The Promise Academy at Roberts Vaux High School (commonly referred to as the Roberts Vaux Promise Academy) is a historic American high school in the North Central neighborhood of Philadelphia, Pennsylvania.

Named for American jurist, abolitionist, and philanthropist Roberts Vaux (1786-1836), it was added to the National Register of Historic Places in 1988.

==History and architectural features==
Designed by Irwin T. Catharine and built between 1936 and 1938, this historic structure is a four-story, twenty-three-bay, U-shaped, yellow brick building that was created in a Moderne/Art Deco style. It features projecting end pavilions, terra cotta decorative work, and a two-story, stone, Tudor-arched entryway.

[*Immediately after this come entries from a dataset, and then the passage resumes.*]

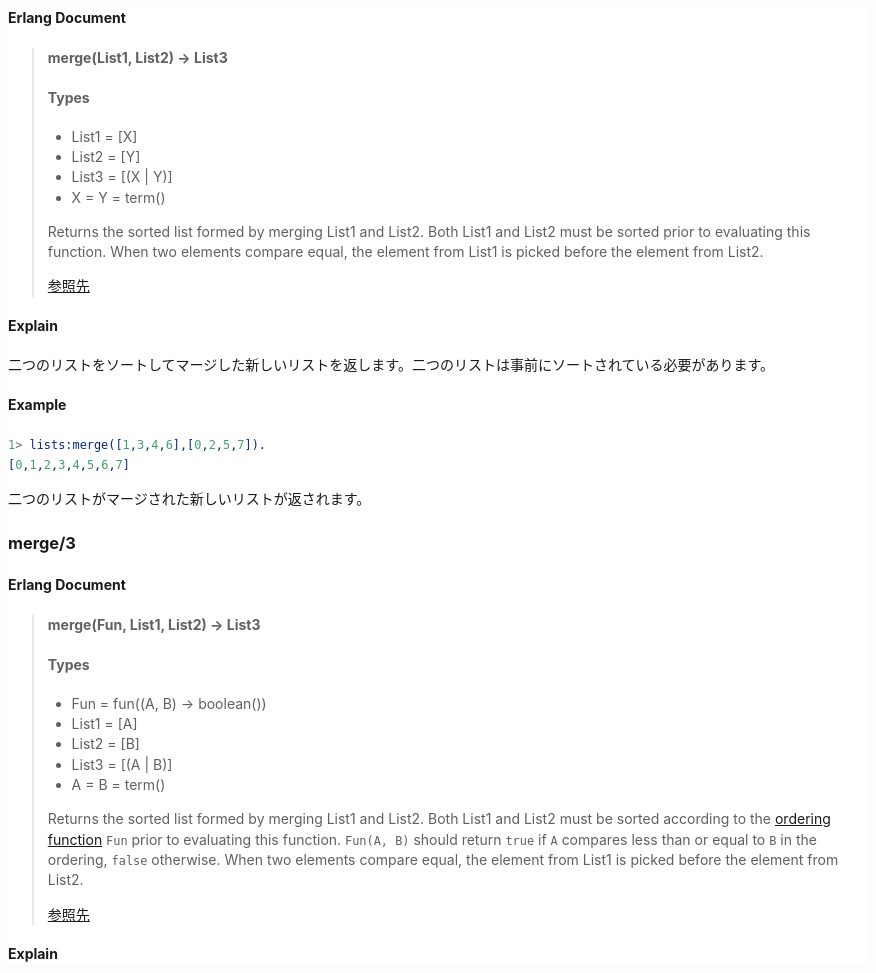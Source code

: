 #### Erlang Document

> #### merge(List1, List2) -> List3
> 
> #### Types
> 
> + List1 = [X]
> + List2 = [Y]
> + List3 = [(X | Y)]
> + X = Y = term()
> 
> Returns the sorted list formed by merging List1 and List2. Both List1 and List2 must be sorted prior to evaluating this function. When two elements compare equal, the element from List1 is picked before the element from List2.
> 
> [参照先](http://erlang.org/doc/man/lists.html#merge-2)

#### Explain

二つのリストをソートしてマージした新しいリストを返します。二つのリストは事前にソートされている必要があります。


#### Example

```erlang
1> lists:merge([1,3,4,6],[0,2,5,7]).
[0,1,2,3,4,5,6,7]
```

二つのリストがマージされた新しいリストが返されます。


### merge/3

#### Erlang Document

> #### merge(Fun, List1, List2) -> List3
> 
> #### Types
> 
> + Fun = fun((A, B) -> boolean())
> + List1 = [A]
> + List2 = [B]
> + List3 = [(A | B)]
> + A = B = term()
> 
> Returns the sorted list formed by merging List1 and List2. Both List1 and List2 must be sorted according to the [ordering function](http://www.erlang.org/doc/man/lists.html#ordering_function) `Fun` prior to evaluating this function. `Fun(A, B)` should return `true` if `A` compares less than or equal to `B` in the ordering, `false` otherwise. When two elements compare equal, the element from List1 is picked before the element from List2.
> 
> [参照先](http://erlang.org/doc/man/lists.html#merge-3)

#### Explain
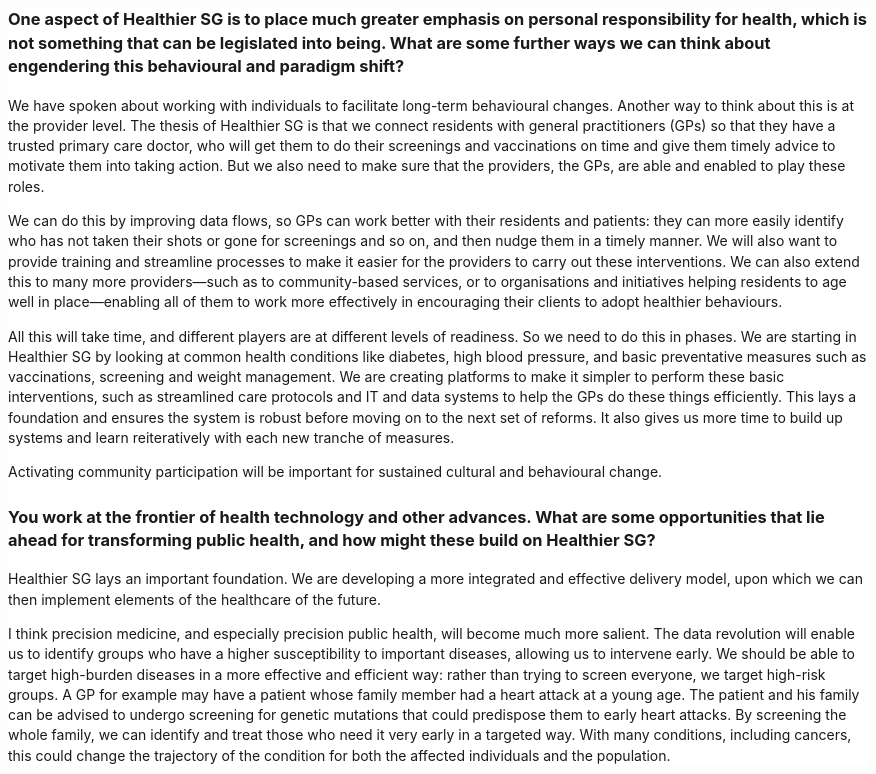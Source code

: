 
<h3>One aspect of Healthier SG 
is to place much greater 
emphasis on personal 
responsibility for health, 
which is not something that 
can be legislated into being. 
What are some further 
ways we can think about 
engendering this behavioural 
and paradigm shift?</h3>


<p>We have spoken about working with individuals to facilitate long-term  behavioural changes. Another way to  think about this is at the provider level. The thesis of Healthier SG is that we connect residents with general practitioners (GPs) so that they have a trusted primary care doctor, who will get them to do their screenings and vaccinations on time and give them timely advice to motivate them into taking action. But we also need to make sure that the providers, the GPs, are able and enabled to play these roles.</p>

<p>We can do this by improving data flows, so GPs can work better with their residents and patients: they can more easily identify who has not taken their shots or gone for screenings and so on, and then nudge them in a timely manner. We will also want to provide training and streamline processes to make it easier for the providers to carry out these interventions. We can also extend this to many more providers—such as to community-based services, or to organisations and initiatives helping residents to age well in place—enabling all of them to work more effectively in encouraging their clients to adopt healthier behaviours.</p>

<p>All this will take time, and different players are at different levels of readiness. So we need to do this in phases. We are starting in Healthier SG by looking at common health conditions like diabetes, high blood pressure, and basic preventative measures such as vaccinations, screening and weight management. We are creating platforms to make it simpler to perform these basic interventions, such as streamlined care protocols and IT and data systems to help the GPs do these things efficiently. This lays a foundation and ensures the system is robust before moving on to the next set of reforms. It also gives us more time to build up systems and learn reiteratively with each new tranche of measures.</p>

<div class="break">
<p class="break1">Activating community participation will be important for sustained cultural and behavioural change.</p>
</div>


<h3>You work at the frontier  
of health technology and  
other advances. What are  
some opportunities that lie 
ahead for transforming  
public health, and how might 
these build on Healthier SG?</h3>

<p>Healthier SG lays an important foundation. We are developing a more integrated and effective delivery model, upon which we can then implement elements of the healthcare of the future.</p>

<p>I think precision medicine, and especially precision public health, will become much more salient. The data revolution will enable us to identify groups who have a higher susceptibility to important diseases, allowing us to intervene early. We should be able to target high-burden diseases in a more effective and efficient way: rather than trying to screen everyone, we target high-risk groups. A GP for example may have a patient whose family member had a heart attack at a young age. The patient and his family can be advised to undergo screening for genetic mutations that could predispose them to early heart attacks. By screening the whole family, we can identify and treat those who need it very early in a targeted way. With many conditions, including cancers, this could change the trajectory of the condition for both the affected individuals and the population.</p>
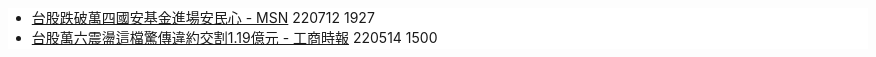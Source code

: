 - [台股跌破萬四國安基金進場安民心 - MSN](https://www.msn.com/zh-tw/news/national/%E5%8F%B0%E8%82%A1%E8%B7%8C%E7%A0%B4%E8%90%AC%E5%9B%9B-%E5%9C%8B%E5%AE%89%E5%9F%BA%E9%87%91%E9%80%B2%E5%A0%B4%E5%AE%89%E6%B0%91%E5%BF%83/ar-AAZubTY?li=BBRN0RL "台股跌破萬四國安基金進場安民心 - MSN") 220712 1927
- [台股萬六震盪這檔驚傳違約交割1.19億元 - 工商時報](https://ctee.com.tw/news/stocks/643148.html "台股萬六震盪這檔驚傳違約交割1.19億元 - 工商時報") 220514 1500
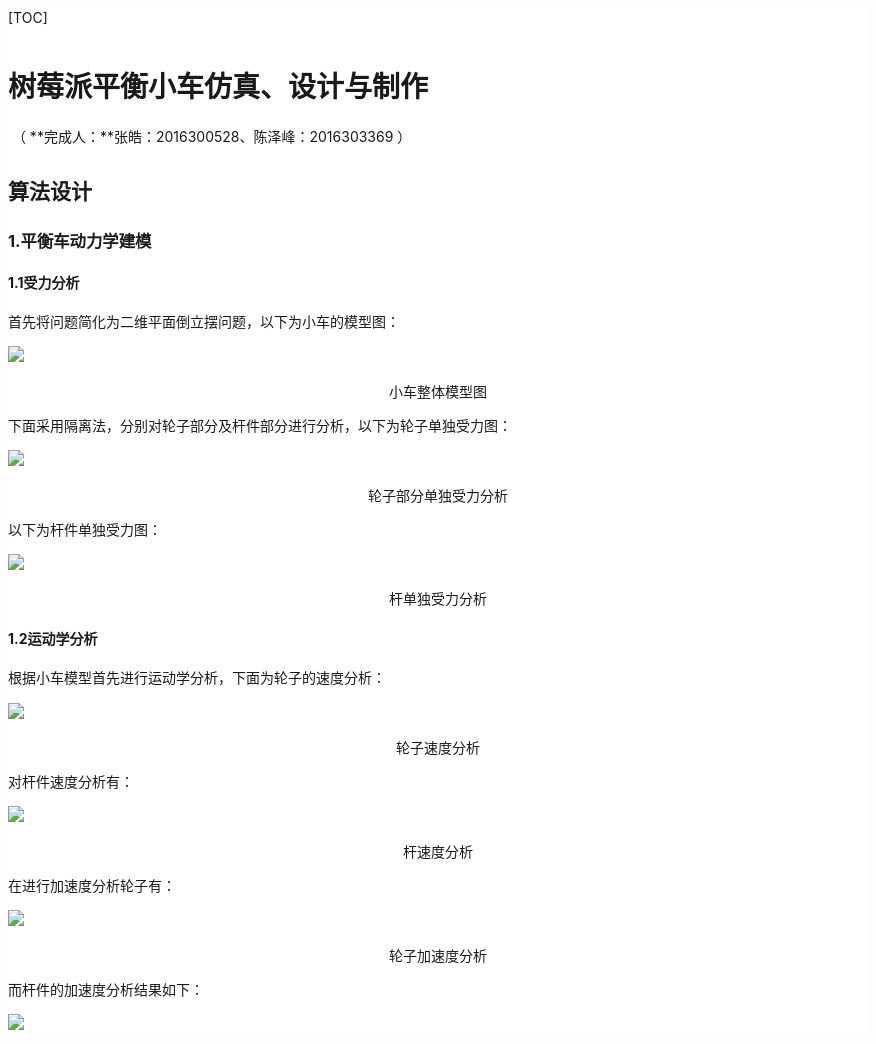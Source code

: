 [TOC]

# 树莓派平衡小车仿真、设计与制作

​                                                                                          （ **完成人：**张皓：2016300528、陈泽峰：2016303369 ）

## 算法设计

### 1.平衡车动力学建模

#### 1.1受力分析

首先将问题简化为二维平面倒立摆问题，以下为小车的模型图：

![](http://m.qpic.cn/psb?/V13txuwM1fU2z1/KWlhTMRL9u8HWr5IoZ2oBt5RMxig7EsHLgVkrZcN1IY!/b/dFIBAAAAAAAA&bo=ZQE1AQAAAAADF2I!&rf=viewer_4)

<div align="center">小车整体模型图</div>

下面采用隔离法，分别对轮子部分及杆件部分进行分析，以下为轮子单独受力图：

![](http://m.qpic.cn/psb?/V13txuwM1fU2z1/ZmtiFcupFB5KV605.n8ScaGb.Dnmgl9Idg5wW9Rd6GI!/b/dL8AAAAAAAAA&bo=aQE1AQAAAAADF24!&rf=viewer_4)

<div align="center">轮子部分单独受力分析</div>

以下为杆件单独受力图：

![](http://m.qpic.cn/psb?/V13txuwM1fU2z1/i85g5j7BY5IKVwnvmgJDZlL62Zqd.EdujmBCocDB.*M!/b/dL8AAAAAAAAA&bo=ZgE0AQAAAAADF2A!&rf=viewer_4)

<div align="center">杆单独受力分析</div>

#### 1.2运动学分析

根据小车模型首先进行运动学分析，下面为轮子的速度分析：

![](http://m.qpic.cn/psb?/V13txuwM1fU2z1/36gWW79Mc0CenIYvtrUlaRc6lap0DKD2r9mak7cT.YY!/b/dDYBAAAAAAAA&bo=YwEzAQAAAAADF2I!&rf=viewer_4)

<div align="center">轮子速度分析</div>

对杆件速度分析有：

![](http://m.qpic.cn/psb?/V13txuwM1fU2z1/ZEOKIxDLX5sGOcMr*pi3BP8rXi4df065ceFsGMu7YRM!/b/dLYAAAAAAAAA&bo=aAE1AQAAAAADF28!&rf=viewer_4)

<div align="center">杆速度分析</div>

在进行加速度分析轮子有：

![](http://m.qpic.cn/psb?/V13txuwM1fU2z1/K4XuEpeUykR*olAxNHGcq.NsPy9nmxhJXzJmJKW0suw!/b/dFQBAAAAAAAA&bo=YwE2AQAAAAADF2c!&rf=viewer_4)

<div align="center">轮子加速度分析</div>

而杆件的加速度分析结果如下：

![](http://m.qpic.cn/psb?/V13txuwM1fU2z1/pnH*OBM0KiMmAs1dkmsFdsbz2zu.ao1vmAdCxGdVuUY!/b/dL8AAAAAAAAA&bo=ZQE2AQAAAAADF2E!&rf=viewer_4)
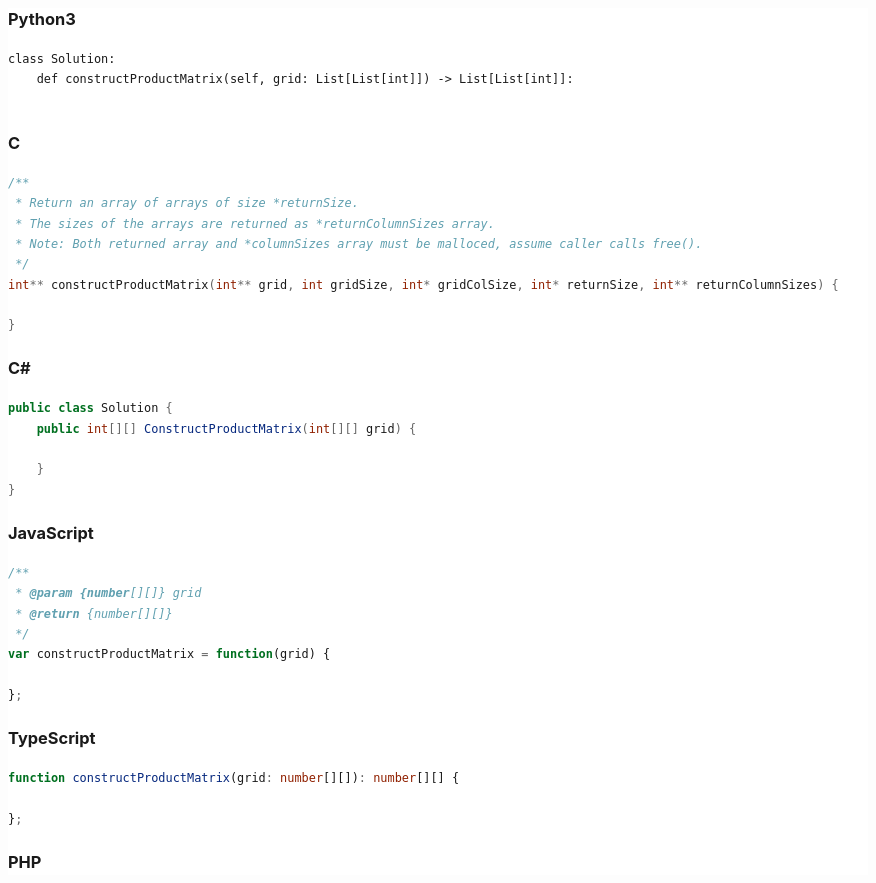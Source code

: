 ### Python3

```python3
class Solution:
    def constructProductMatrix(self, grid: List[List[int]]) -> List[List[int]]:
        
```

### C

```c
/**
 * Return an array of arrays of size *returnSize.
 * The sizes of the arrays are returned as *returnColumnSizes array.
 * Note: Both returned array and *columnSizes array must be malloced, assume caller calls free().
 */
int** constructProductMatrix(int** grid, int gridSize, int* gridColSize, int* returnSize, int** returnColumnSizes) {
    
}
```

### C#

```csharp
public class Solution {
    public int[][] ConstructProductMatrix(int[][] grid) {
        
    }
}
```

### JavaScript

```javascript
/**
 * @param {number[][]} grid
 * @return {number[][]}
 */
var constructProductMatrix = function(grid) {
    
};
```

### TypeScript

```typescript
function constructProductMatrix(grid: number[][]): number[][] {
    
};
```

### PHP
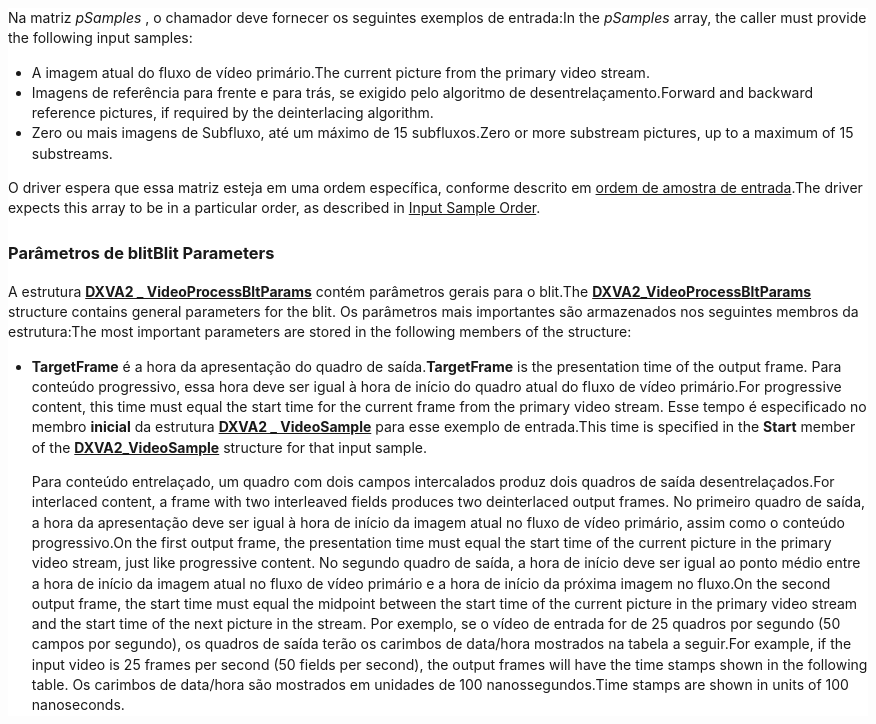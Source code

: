 <span data-ttu-id="bdc17-243">Na matriz *pSamples* , o chamador deve fornecer os seguintes exemplos de entrada:</span><span class="sxs-lookup"><span data-stu-id="bdc17-243">In the *pSamples* array, the caller must provide the following input samples:</span></span>

-   <span data-ttu-id="bdc17-244">A imagem atual do fluxo de vídeo primário.</span><span class="sxs-lookup"><span data-stu-id="bdc17-244">The current picture from the primary video stream.</span></span>
-   <span data-ttu-id="bdc17-245">Imagens de referência para frente e para trás, se exigido pelo algoritmo de desentrelaçamento.</span><span class="sxs-lookup"><span data-stu-id="bdc17-245">Forward and backward reference pictures, if required by the deinterlacing algorithm.</span></span>
-   <span data-ttu-id="bdc17-246">Zero ou mais imagens de Subfluxo, até um máximo de 15 subfluxos.</span><span class="sxs-lookup"><span data-stu-id="bdc17-246">Zero or more substream pictures, up to a maximum of 15 substreams.</span></span>

<span data-ttu-id="bdc17-247">O driver espera que essa matriz esteja em uma ordem específica, conforme descrito em [ordem de amostra de entrada](#input-sample-order).</span><span class="sxs-lookup"><span data-stu-id="bdc17-247">The driver expects this array to be in a particular order, as described in [Input Sample Order](#input-sample-order).</span></span>

### <a name="blit-parameters"></a><span data-ttu-id="bdc17-248">Parâmetros de blit</span><span class="sxs-lookup"><span data-stu-id="bdc17-248">Blit Parameters</span></span>

<span data-ttu-id="bdc17-249">A estrutura [**DXVA2 \_ VideoProcessBltParams**](/windows/desktop/api/dxva2api/ns-dxva2api-dxva2_videoprocessbltparams) contém parâmetros gerais para o blit.</span><span class="sxs-lookup"><span data-stu-id="bdc17-249">The [**DXVA2\_VideoProcessBltParams**](/windows/desktop/api/dxva2api/ns-dxva2api-dxva2_videoprocessbltparams) structure contains general parameters for the blit.</span></span> <span data-ttu-id="bdc17-250">Os parâmetros mais importantes são armazenados nos seguintes membros da estrutura:</span><span class="sxs-lookup"><span data-stu-id="bdc17-250">The most important parameters are stored in the following members of the structure:</span></span>

-   <span data-ttu-id="bdc17-251">**TargetFrame** é a hora da apresentação do quadro de saída.</span><span class="sxs-lookup"><span data-stu-id="bdc17-251">**TargetFrame** is the presentation time of the output frame.</span></span> <span data-ttu-id="bdc17-252">Para conteúdo progressivo, essa hora deve ser igual à hora de início do quadro atual do fluxo de vídeo primário.</span><span class="sxs-lookup"><span data-stu-id="bdc17-252">For progressive content, this time must equal the start time for the current frame from the primary video stream.</span></span> <span data-ttu-id="bdc17-253">Esse tempo é especificado no membro **inicial** da estrutura [**DXVA2 \_ VideoSample**](/windows/desktop/api/dxva2api/ns-dxva2api-dxva2_videosample) para esse exemplo de entrada.</span><span class="sxs-lookup"><span data-stu-id="bdc17-253">This time is specified in the **Start** member of the [**DXVA2\_VideoSample**](/windows/desktop/api/dxva2api/ns-dxva2api-dxva2_videosample) structure for that input sample.</span></span>

    <span data-ttu-id="bdc17-254">Para conteúdo entrelaçado, um quadro com dois campos intercalados produz dois quadros de saída desentrelaçados.</span><span class="sxs-lookup"><span data-stu-id="bdc17-254">For interlaced content, a frame with two interleaved fields produces two deinterlaced output frames.</span></span> <span data-ttu-id="bdc17-255">No primeiro quadro de saída, a hora da apresentação deve ser igual à hora de início da imagem atual no fluxo de vídeo primário, assim como o conteúdo progressivo.</span><span class="sxs-lookup"><span data-stu-id="bdc17-255">On the first output frame, the presentation time must equal the start time of the current picture in the primary video stream, just like progressive content.</span></span> <span data-ttu-id="bdc17-256">No segundo quadro de saída, a hora de início deve ser igual ao ponto médio entre a hora de início da imagem atual no fluxo de vídeo primário e a hora de início da próxima imagem no fluxo.</span><span class="sxs-lookup"><span data-stu-id="bdc17-256">On the second output frame, the start time must equal the midpoint between the start time of the current picture in the primary video stream and the start time of the next picture in the stream.</span></span> <span data-ttu-id="bdc17-257">Por exemplo, se o vídeo de entrada for de 25 quadros por segundo (50 campos por segundo), os quadros de saída terão os carimbos de data/hora mostrados na tabela a seguir.</span><span class="sxs-lookup"><span data-stu-id="bdc17-257">For example, if the input video is 25 frames per second (50 fields per second), the output frames will have the time stamps shown in the following table.</span></span> <span data-ttu-id="bdc17-258">Os carimbos de data/hora são mostrados em unidades de 100 nanossegundos.</span><span class="sxs-lookup"><span data-stu-id="bdc17-258">Time stamps are shown in units of 100 nanoseconds.</span></span>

It was named for American jurist, abolitionist, and philanthropist Roberts Vaux (1786-1836). Jacob C. White, Jr. served as principal from 1864 to 1896 and was the first black school principal in Philadelphia. During his tenure, White reformed the institute and became the leading figure in the field of urban education in Philadelphia.

From 1977-1983, Vaux Junior High's chess team, the Bad Bishops, won an unprecedented seven consecutive national junior high school chess championships. In 1979 the Bad Bishops were invited to a tournament in Yugoslavia by the Belgrade Chess Association. They were also invited to the White House on May 3, prior to their international trip. Vaux produced a number of successful chess players, including NM Howard Daniels, who held the record for the youngest Black chess master for 25 years. The team was initially coached by Michael Sherman, then by mathematics teacher Jeff Chesin. The team disbanded when Chesin left for another school. It was then resurrected during the 1990s by special education teacher Salome Thomas-El who later became the school's principal. During the early 2000s, the chess program disbanded again.

While teaching at Vaux High in North Philadelphia during the 2000s, rugby player Larry Conlan saw a need for his students to positively channel their aggression and started an after-school rugby club in 2012.

Added to the National Register of Historic Places in 1988, the school was closed in 2013 as part of Philadelphia's shutdown of twenty-three district-run schools. Displaced students were enrolled in Strawberry Mansion High School and Benjamin Franklin High School. The school then reopened for the 2017–2018 academic year under the new leadership of Big Picture Philadelphia.